*** Begin section ***

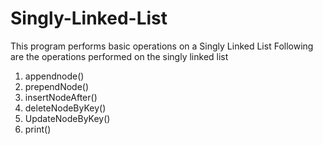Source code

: # Singly-Linked-List
This program performs basic operations on a Singly Linked List
Following are the operations performed on the singly linked list
1.  appendnode()
2.  prependNode()
3.  insertNodeAfter()
4.  deleteNodeByKey()
5.  UpdateNodeByKey()
6.  print()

*** End section ***

> **WHAT YOU HAVE TO DO**: The full listing above, duplicated exactly and without its pictures, is the answer.

> **SOLUTION FOR THIS PROBLEM**:
Source code

: # Singly-Linked-List
This program performs basic operations on a Singly Linked List
Following are the operations performed on the singly linked list
1.  appendnode()
2.  prependNode()
3.  insertNodeAfter()
4.  deleteNodeByKey()
5.  UpdateNodeByKey()
6.  print()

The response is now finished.